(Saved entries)
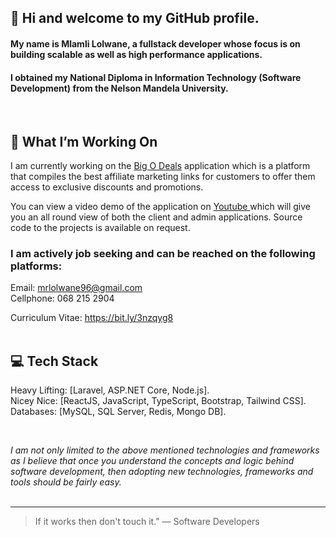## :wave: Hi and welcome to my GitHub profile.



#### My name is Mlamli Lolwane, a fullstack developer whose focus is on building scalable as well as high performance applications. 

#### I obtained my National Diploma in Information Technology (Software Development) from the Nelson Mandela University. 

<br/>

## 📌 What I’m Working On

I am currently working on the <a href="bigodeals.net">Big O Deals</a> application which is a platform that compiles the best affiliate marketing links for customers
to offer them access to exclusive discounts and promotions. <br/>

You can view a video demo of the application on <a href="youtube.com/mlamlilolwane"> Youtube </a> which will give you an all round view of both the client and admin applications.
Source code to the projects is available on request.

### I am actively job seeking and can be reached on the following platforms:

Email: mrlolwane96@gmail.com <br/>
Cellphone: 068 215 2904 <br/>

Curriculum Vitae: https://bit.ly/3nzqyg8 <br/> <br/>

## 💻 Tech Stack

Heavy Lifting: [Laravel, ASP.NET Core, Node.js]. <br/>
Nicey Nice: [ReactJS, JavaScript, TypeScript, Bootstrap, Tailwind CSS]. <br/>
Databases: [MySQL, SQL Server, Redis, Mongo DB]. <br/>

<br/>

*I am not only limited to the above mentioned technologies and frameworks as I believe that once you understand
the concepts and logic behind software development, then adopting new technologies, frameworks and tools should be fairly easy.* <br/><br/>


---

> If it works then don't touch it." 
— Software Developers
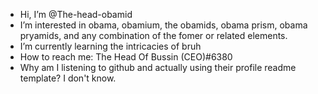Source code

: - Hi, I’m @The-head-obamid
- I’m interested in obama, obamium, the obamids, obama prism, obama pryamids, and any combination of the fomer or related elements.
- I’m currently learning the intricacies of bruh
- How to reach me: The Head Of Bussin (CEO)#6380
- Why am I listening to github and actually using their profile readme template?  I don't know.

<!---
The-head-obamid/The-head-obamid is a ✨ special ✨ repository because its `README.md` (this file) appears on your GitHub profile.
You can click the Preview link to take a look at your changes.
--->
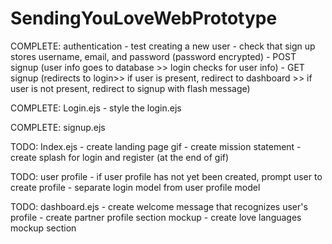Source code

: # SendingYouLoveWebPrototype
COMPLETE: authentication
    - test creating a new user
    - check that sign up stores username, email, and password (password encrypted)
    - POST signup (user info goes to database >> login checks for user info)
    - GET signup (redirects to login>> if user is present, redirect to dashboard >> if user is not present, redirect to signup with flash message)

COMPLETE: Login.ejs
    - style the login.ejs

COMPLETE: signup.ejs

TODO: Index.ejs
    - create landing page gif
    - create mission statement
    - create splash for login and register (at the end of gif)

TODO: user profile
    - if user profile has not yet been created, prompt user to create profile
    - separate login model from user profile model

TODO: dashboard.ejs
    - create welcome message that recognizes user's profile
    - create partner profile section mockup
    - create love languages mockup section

--

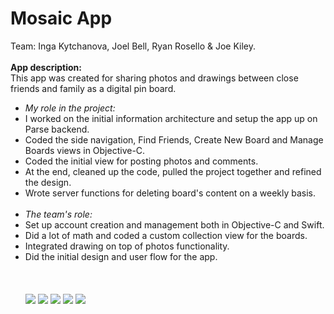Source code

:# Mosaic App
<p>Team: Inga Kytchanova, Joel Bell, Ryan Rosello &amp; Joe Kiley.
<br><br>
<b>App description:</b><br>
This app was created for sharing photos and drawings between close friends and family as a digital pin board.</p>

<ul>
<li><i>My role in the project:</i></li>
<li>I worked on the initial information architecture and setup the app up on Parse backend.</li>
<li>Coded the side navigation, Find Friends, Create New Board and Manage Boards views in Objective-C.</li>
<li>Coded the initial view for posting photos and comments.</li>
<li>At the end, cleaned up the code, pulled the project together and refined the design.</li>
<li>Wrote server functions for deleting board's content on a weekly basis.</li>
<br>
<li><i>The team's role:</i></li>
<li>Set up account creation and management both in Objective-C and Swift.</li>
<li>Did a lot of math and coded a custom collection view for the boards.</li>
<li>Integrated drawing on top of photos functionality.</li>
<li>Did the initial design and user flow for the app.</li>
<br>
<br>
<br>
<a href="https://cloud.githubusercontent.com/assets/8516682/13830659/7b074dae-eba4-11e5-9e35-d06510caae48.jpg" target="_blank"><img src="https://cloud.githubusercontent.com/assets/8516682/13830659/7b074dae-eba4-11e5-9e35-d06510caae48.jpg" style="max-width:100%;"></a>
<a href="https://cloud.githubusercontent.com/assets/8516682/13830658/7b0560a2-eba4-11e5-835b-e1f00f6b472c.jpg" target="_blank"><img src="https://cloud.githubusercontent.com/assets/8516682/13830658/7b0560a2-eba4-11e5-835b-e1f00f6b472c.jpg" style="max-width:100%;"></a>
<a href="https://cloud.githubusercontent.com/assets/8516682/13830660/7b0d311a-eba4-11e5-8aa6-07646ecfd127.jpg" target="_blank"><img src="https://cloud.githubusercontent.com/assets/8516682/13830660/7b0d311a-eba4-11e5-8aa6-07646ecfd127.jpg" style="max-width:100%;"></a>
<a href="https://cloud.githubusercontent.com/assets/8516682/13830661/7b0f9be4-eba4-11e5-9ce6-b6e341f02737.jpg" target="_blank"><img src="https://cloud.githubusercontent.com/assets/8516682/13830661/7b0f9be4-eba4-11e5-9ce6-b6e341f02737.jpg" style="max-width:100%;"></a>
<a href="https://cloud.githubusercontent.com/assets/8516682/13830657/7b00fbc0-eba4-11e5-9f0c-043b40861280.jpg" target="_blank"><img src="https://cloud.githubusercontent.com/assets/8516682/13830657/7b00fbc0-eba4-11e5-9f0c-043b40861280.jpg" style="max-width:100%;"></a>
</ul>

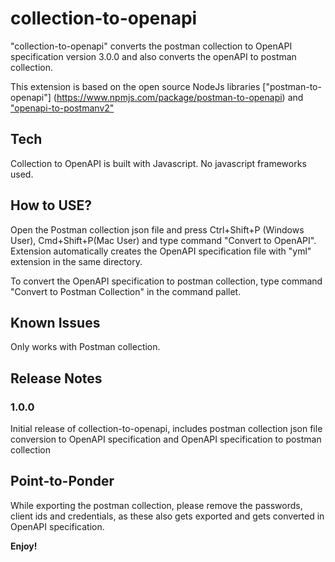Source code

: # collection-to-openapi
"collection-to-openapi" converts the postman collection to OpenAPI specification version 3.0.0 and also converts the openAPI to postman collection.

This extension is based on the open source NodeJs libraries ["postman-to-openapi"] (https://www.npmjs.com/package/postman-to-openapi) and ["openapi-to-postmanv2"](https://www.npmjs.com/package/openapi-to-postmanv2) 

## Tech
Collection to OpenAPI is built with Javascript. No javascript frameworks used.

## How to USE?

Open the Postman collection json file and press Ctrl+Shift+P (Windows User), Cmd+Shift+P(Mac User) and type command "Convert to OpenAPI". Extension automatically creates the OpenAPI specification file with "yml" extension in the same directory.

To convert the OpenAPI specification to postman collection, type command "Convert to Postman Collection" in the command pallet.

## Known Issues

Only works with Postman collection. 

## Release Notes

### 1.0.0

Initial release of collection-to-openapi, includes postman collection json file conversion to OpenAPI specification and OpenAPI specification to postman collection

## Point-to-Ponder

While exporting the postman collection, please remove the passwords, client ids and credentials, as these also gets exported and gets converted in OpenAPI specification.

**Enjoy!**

**What to work on**: Treat the line with "## :wave: Hi" as the start and the line with "Cellphone: 068 215 2904 <br/>" as the end, and return exactly that span of the data above, both ends included, without pictures.

**Written solution**:
## :wave: Hi and welcome to my GitHub profile.



#### My name is Mlamli Lolwane, a fullstack developer whose focus is on building scalable as well as high performance applications. 

#### I obtained my National Diploma in Information Technology (Software Development) from the Nelson Mandela University. 

<br/>

## 📌 What I’m Working On

I am currently working on the <a href="bigodeals.net">Big O Deals</a> application which is a platform that compiles the best affiliate marketing links for customers
to offer them access to exclusive discounts and promotions. <br/>

You can view a video demo of the application on <a href="youtube.com/mlamlilolwane"> Youtube </a> which will give you an all round view of both the client and admin applications.
Source code to the projects is available on request.

### I am actively job seeking and can be reached on the following platforms:

Email: mrlolwane96@gmail.com <br/>
Cellphone: 068 215 2904 <br/>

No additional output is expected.